I'm about halfway through Salman Rushdie's Satanic Verses, but it's never too early to post some preliminary thoughts that will seem foolish once I've finished the book.  So here are some random thoughts...

  • In some ways, the book strikes me as being Joycean.  Like Ulysses, it's self-conscious, discursive, with wildly differing sections.  Also like Ulysses, it's quite funny, and yet people don't often seem to discuss that aspect of it.  On the other hand, Ulysses has a fairly obvious underlying continuity. Aside from the hidden schemata, it's easy to see that this is the story of a day in the lives of Stephen Dedalus and Leopold Bloom.

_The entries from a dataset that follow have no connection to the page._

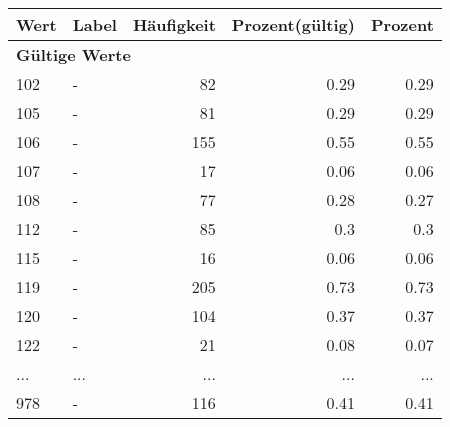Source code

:      \begin{longtable}{lXrrr}
     \toprule
     \textbf{Wert} & \textbf{Label} & \textbf{Häufigkeit} & \textbf{Prozent(gültig)} & \textbf{Prozent} \\
     \endhead
     \midrule
     \multicolumn{5}{l}{\textbf{Gültige Werte}}\\
        102 & \multicolumn{1}{X}{-} & %
          \num{82} &
          \num[round-mode=places,round-precision=2]{0.29} &
          \num[round-mode=places,round-precision=2]{0.29} \\
        105 & \multicolumn{1}{X}{-} & %
          \num{81} &
          \num[round-mode=places,round-precision=2]{0.29} &
          \num[round-mode=places,round-precision=2]{0.29} \\
        106 & \multicolumn{1}{X}{-} & %
          \num{155} &
          \num[round-mode=places,round-precision=2]{0.55} &
          \num[round-mode=places,round-precision=2]{0.55} \\
        107 & \multicolumn{1}{X}{-} & %
          \num{17} &
          \num[round-mode=places,round-precision=2]{0.06} &
          \num[round-mode=places,round-precision=2]{0.06} \\
        108 & \multicolumn{1}{X}{-} & %
          \num{77} &
          \num[round-mode=places,round-precision=2]{0.28} &
          \num[round-mode=places,round-precision=2]{0.27} \\
        112 & \multicolumn{1}{X}{-} & %
          \num{85} &
          \num[round-mode=places,round-precision=2]{0.3} &
          \num[round-mode=places,round-precision=2]{0.3} \\
        115 & \multicolumn{1}{X}{-} & %
          \num{16} &
          \num[round-mode=places,round-precision=2]{0.06} &
          \num[round-mode=places,round-precision=2]{0.06} \\
        119 & \multicolumn{1}{X}{-} & %
          \num{205} &
          \num[round-mode=places,round-precision=2]{0.73} &
          \num[round-mode=places,round-precision=2]{0.73} \\
        120 & \multicolumn{1}{X}{-} & %
          \num{104} &
          \num[round-mode=places,round-precision=2]{0.37} &
          \num[round-mode=places,round-precision=2]{0.37} \\
        122 & \multicolumn{1}{X}{-} & %
          \num{21} &
          \num[round-mode=places,round-precision=2]{0.08} &
          \num[round-mode=places,round-precision=2]{0.07} \\
       ... & ... & ... & ... & ... \\
        978 & \multicolumn{1}{X}{-} & %
          \num{116} &
          \num[round-mode=places,round-precision=2]{0.41} &
          \num[round-mode=places,round-precision=2]{0.41} \\


\end{longtable}
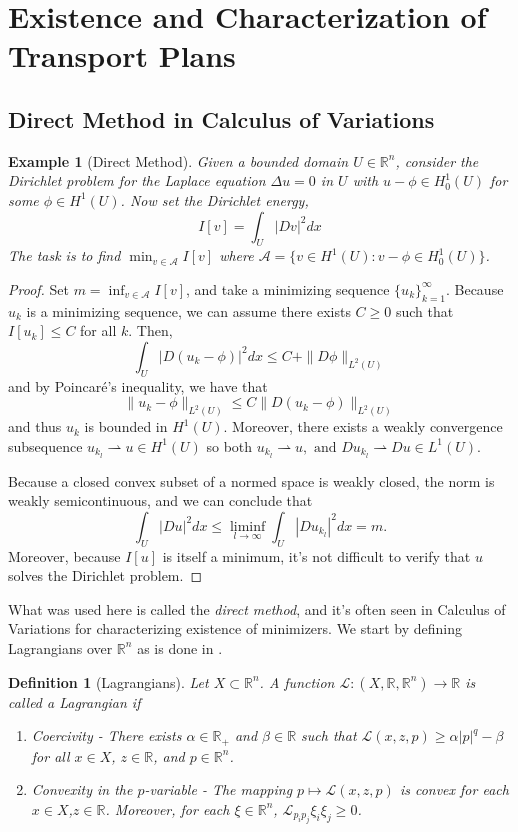 \documentclass[12pt]{article}
\newcommand{\R}{\mathbb{R}}
\theoremstyle{plain}
\newtheorem{defn}{Definition}[section]
\newtheorem{exmp}{Example}[section]
\numberwithin{equation}{section}
\begin{document}
\section{Existence and Characterization of Transport Plans}

\subsection{Direct Method in Calculus of Variations}
\begin{exmp}[Direct Method]
  Given a bounded domain $U\in \R^n$, consider the Dirichlet problem for the Laplace equation $\Delta u = 0$ in $U$ with $u-\phi \in H_0^1(U)$ for some $\phi \in H^1(U)$. Now set the Dirichlet energy,
  \[I[v] = \int_U |Dv|^2dx\]
  The task is to find $\min_{v\in\mathcal{A}} I[v]$ where $\mathcal{A} = \{v\in H^1(U) : v - \phi \in H^1_0(U)\}$.
\end{exmp}
\begin{proof}
  Set $m = \inf_{v\in\mathcal{A}} I[v]$, and take a minimizing sequence $\{u_k\}_{k=1}^\infty$. Because $u_k$ is a minimizing sequence, we can assume there exists $C \ge 0$ such that $I[u_k]\le C$ for all $k$. Then,
  \[\int_U |D(u_k - \phi)|^2 dx \le C + \|D\phi\|_{L^2(U)}\]
  and by Poincar\'e's inequality, we have that 
  \[\|u_k-\phi\|_{L^2(U)} \le C\|D(u_k-\phi)\|_{L^2(U)}\]
  and thus $u_k$ is bounded in $H^1(U)$. Moreover, there exists a weakly convergence subsequence 
  \(u_{k_l}\rightharpoonup u\in H^1(U)\) so both \(u_{k_l}\rightharpoonup u,\text{ and }Du_{k_l}\rightharpoonup Du\in L^1(U)\).

  Because a closed convex subset of a normed space is weakly closed, the norm is weakly semicontinuous, and we can conclude that 
  \[\int_U |Du|^2 dx \le \liminf_{l\to\infty}\int_U |Du_{k_l}|^2dx = m.\]
  Moreover, because $I[u]$ is itself a minimum, it's not difficult to verify that $u$ solves the Dirichlet problem.
\end{proof}
What was used here is called the \textit{direct method}, and it's often seen in Calculus of Variations for characterizing existence of minimizers. We start by defining Lagrangians over $\R^n$ as is done in \cite{evans}.
\begin{defn}[Lagrangians]\label{defn:lagrangian}
  Let $X \subset \R^n$. A function $\mathcal{L} : (X, \R,\R^n) \to \R$ is called a Lagrangian if 
  \begin{enumerate}
    \item Coercivity - There exists $\alpha \in \R_+$ and $\beta\in \R$ such that $\mathcal{L}(x,z,p) \ge \alpha|p|^q - \beta$ for all $x\in X$, $z\in \R$, and $p\in\R^n$.
    \item Convexity in the $p$-variable - The mapping $p\mapsto \mathcal{L}(x,z,p)$ is convex for each $x\in X$,$z\in \R$. Moreover, for each $\xi\in\R^n$, $\mathcal{L}_{p_ip_j}\xi_i\xi_j \ge 0$.
  \end{enumerate}
\end{defn}
\end{document}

Satanic Verses, on the other hand, has huge sections in which his major characters barely show up, like the famous chapter about Mahound the prophet, or the chapter mocking Khomeini.
  •  The book seems to scream for a symbolic reading -- Gibreel becomes an angel, Saladin becomes a devil.  But looking at it through a symbolic lens feels reductive.  Gibreel is not particularly angelic, not is Saladin particularly devilish.  But it doesn't feel like one can simply play the irony card either.  In a way, it's almost like they're part of two different stories.  Saladin's transformation literalizes his separation from British society, no matter how "British" he tries to be.
  • Gibreel's story feels comparatively underdeveloped (keeping in mind that I'm only halfway through the book).  There are some sections where he only appears as the angel Gibreel to dictate to Mahound or Khomeini or the girl with white hair whose name I can't remember.  Even there, he's not in control of what he says.  (Although I suppose that could literalize his role as an actor, but that doesn't really make sense either, because Saladin is also an actor).  It's almost as if Rushdie wanted to write those sections, and then looked for a way to tie them into the book he was writing, however tenuously.
  • I think that the narrator's supposed to be Satan.
  • Although I wrote above that the novel doesn't feel unified, there are clear thematic links between most of the parts.  Both Mahound and Khomeini's sections deal with being an immigrant to a foreign country, not fitting in.  And, of course, most of the main story is about being an immigrant as well.  But it's still a pretty weak link, I think -- more the sort of thing you might find in a book of related short stories.
  • Question:  Why is the book called The Satanic Verses, when they're only the subject of one section?  Probably worth puzzling through that.